● PROBLEM TO WORK ON
The word "Note" marks the lines to copy; find all of them in the entries below.

● RECORDS SHOWN
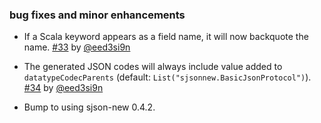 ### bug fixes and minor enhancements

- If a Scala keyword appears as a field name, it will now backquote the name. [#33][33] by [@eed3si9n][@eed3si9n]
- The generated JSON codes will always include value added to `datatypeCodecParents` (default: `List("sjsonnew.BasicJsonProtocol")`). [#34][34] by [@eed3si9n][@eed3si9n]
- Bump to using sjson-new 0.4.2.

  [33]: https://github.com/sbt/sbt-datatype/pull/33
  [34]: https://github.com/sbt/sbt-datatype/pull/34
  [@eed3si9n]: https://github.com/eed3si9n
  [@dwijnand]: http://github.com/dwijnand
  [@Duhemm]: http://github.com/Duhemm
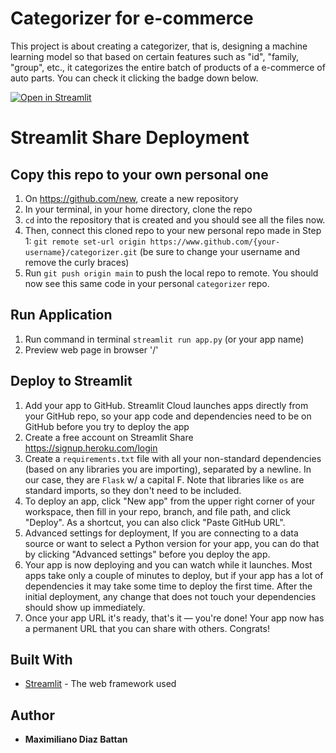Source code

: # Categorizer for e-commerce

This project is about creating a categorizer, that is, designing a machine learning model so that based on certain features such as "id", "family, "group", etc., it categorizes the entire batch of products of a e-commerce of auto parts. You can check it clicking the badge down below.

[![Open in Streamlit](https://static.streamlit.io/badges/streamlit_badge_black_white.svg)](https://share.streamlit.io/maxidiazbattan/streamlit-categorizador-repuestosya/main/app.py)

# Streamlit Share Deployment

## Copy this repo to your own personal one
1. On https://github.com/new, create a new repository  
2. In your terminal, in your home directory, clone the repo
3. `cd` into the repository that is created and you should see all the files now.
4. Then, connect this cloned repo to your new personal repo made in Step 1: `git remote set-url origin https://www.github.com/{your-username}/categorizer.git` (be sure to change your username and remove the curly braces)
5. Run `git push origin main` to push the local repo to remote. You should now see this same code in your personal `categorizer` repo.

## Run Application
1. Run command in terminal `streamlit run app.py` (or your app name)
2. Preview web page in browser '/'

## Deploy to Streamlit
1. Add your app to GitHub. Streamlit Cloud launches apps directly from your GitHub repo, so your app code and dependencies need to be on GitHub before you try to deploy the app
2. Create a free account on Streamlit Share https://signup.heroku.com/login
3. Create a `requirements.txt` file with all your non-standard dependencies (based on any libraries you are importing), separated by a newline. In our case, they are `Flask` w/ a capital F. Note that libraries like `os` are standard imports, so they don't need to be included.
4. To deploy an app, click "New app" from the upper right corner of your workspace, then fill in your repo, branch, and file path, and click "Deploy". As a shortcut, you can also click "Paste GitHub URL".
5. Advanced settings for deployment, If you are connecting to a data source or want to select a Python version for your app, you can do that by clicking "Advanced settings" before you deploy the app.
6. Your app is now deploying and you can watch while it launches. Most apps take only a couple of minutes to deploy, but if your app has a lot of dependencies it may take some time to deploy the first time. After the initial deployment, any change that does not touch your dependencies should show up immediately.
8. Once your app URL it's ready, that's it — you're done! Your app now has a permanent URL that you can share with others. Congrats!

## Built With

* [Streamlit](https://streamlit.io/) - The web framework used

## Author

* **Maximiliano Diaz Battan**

* * *

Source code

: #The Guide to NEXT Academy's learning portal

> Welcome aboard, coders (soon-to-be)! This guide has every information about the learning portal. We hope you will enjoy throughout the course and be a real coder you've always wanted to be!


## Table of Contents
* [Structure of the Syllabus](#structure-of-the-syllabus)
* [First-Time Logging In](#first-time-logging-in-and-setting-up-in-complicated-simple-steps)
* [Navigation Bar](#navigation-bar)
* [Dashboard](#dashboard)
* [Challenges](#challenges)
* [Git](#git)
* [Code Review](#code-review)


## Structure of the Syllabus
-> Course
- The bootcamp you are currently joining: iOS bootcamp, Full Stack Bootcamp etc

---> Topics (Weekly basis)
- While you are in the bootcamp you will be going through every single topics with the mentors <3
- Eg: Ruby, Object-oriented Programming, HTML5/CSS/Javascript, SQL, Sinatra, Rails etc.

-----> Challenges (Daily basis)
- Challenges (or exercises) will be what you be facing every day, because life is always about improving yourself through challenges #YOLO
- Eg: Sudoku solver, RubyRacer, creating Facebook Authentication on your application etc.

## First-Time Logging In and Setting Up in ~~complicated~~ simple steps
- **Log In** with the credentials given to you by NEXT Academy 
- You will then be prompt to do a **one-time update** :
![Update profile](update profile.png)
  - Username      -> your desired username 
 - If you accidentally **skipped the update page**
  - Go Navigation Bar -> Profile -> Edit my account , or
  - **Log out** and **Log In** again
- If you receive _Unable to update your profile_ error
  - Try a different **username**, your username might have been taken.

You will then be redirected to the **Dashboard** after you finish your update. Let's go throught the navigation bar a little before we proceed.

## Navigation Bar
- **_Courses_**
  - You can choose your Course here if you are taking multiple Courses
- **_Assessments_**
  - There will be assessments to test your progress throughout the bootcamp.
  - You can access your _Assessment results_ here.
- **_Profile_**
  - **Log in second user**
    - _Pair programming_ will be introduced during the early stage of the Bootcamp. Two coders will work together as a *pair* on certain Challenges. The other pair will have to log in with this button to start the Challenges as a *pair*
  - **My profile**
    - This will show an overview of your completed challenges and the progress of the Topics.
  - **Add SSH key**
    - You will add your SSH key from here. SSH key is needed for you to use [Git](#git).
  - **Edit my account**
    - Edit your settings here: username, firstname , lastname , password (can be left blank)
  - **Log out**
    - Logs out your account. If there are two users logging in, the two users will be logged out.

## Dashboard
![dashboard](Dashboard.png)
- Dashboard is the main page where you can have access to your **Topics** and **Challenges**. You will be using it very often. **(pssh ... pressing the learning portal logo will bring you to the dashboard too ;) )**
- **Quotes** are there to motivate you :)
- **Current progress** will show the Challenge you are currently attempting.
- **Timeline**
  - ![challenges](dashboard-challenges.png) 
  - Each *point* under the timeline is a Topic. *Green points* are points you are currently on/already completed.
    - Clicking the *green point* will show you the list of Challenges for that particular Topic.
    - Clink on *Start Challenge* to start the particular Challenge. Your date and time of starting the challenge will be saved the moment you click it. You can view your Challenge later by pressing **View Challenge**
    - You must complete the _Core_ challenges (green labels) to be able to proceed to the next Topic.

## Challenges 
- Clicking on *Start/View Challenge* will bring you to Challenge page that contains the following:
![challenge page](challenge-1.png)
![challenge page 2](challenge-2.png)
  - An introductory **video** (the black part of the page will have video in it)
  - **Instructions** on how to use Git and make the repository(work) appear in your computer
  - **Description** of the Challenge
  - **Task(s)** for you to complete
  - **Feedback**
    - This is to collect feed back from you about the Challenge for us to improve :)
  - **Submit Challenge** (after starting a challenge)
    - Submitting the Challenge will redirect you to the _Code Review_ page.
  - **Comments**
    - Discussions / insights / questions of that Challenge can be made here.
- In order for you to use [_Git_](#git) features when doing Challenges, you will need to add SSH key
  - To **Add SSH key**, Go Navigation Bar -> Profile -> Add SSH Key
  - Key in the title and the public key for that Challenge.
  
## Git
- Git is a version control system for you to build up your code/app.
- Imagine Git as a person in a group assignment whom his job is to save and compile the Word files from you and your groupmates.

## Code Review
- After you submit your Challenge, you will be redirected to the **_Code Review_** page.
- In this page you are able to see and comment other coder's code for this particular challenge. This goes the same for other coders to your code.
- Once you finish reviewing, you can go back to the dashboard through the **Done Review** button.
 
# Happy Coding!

* * *

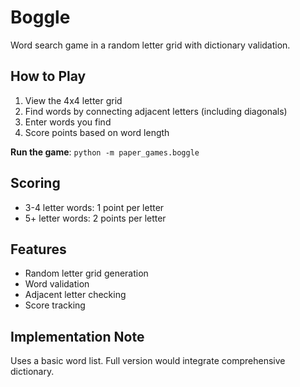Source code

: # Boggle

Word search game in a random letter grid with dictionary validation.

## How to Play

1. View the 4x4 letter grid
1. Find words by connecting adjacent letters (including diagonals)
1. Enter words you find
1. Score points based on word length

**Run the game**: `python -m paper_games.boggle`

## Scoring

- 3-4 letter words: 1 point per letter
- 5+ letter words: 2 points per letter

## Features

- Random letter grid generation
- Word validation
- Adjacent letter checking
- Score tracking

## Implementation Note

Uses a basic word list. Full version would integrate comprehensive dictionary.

● ANSWER TO THIS EXERCISE
3. Create a `requirements.txt` file with all your non-standard dependencies (based on any libraries you are importing), separated by a newline. In our case, they are `Flask` w/ a capital F. Note that libraries like `os` are standard imports, so they don't need to be included.
## Implementation Note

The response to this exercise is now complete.